**Assigned task:** Without including any pictures, retype exactly the lines from the top of the records through the line containing "1 component vector", that final line included.

**Extracted data:**
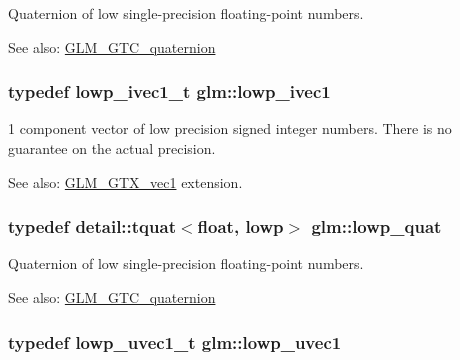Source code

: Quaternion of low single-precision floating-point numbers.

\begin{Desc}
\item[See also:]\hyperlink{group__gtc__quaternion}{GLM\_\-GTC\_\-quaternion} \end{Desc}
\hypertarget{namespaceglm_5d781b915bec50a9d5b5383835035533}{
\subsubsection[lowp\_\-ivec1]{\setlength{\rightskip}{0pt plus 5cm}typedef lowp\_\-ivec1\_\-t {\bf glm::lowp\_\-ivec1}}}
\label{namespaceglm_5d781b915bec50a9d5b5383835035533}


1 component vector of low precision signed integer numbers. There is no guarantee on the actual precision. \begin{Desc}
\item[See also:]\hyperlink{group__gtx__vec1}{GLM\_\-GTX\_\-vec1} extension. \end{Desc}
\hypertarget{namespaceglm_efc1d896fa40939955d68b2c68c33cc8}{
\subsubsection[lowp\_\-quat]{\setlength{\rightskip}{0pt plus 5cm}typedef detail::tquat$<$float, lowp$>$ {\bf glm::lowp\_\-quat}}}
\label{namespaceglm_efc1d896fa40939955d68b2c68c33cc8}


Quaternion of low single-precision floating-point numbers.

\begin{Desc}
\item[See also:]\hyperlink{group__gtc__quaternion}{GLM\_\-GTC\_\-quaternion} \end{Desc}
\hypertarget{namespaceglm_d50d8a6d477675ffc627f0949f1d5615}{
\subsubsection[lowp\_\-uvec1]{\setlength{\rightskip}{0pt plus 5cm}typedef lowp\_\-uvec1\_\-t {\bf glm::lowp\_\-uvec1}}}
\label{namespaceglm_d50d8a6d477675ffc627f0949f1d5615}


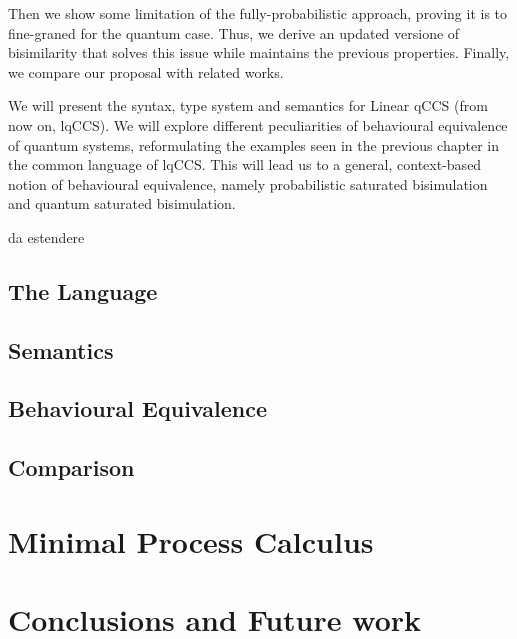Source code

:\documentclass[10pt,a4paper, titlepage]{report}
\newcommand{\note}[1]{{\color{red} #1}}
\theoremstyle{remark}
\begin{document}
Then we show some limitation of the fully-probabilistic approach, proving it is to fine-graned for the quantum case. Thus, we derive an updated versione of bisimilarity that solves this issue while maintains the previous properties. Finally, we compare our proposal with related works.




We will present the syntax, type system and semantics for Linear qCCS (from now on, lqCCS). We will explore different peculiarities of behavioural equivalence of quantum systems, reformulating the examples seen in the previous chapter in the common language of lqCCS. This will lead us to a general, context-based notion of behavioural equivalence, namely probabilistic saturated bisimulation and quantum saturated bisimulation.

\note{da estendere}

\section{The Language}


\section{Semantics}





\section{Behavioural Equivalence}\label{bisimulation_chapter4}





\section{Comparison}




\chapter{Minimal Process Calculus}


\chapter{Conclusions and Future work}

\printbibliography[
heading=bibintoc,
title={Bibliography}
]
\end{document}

**Answer for the task:**
Source code

: Quaternion of low single-precision floating-point numbers.

\begin{Desc}
\item[See also:]\hyperlink{group__gtc__quaternion}{GLM\_\-GTC\_\-quaternion} \end{Desc}
\hypertarget{namespaceglm_5d781b915bec50a9d5b5383835035533}{
\subsubsection[lowp\_\-ivec1]{\setlength{\rightskip}{0pt plus 5cm}typedef lowp\_\-ivec1\_\-t {\bf glm::lowp\_\-ivec1}}}
\label{namespaceglm_5d781b915bec50a9d5b5383835035533}


1 component vector of low precision signed integer numbers. There is no guarantee on the actual precision. \begin{Desc}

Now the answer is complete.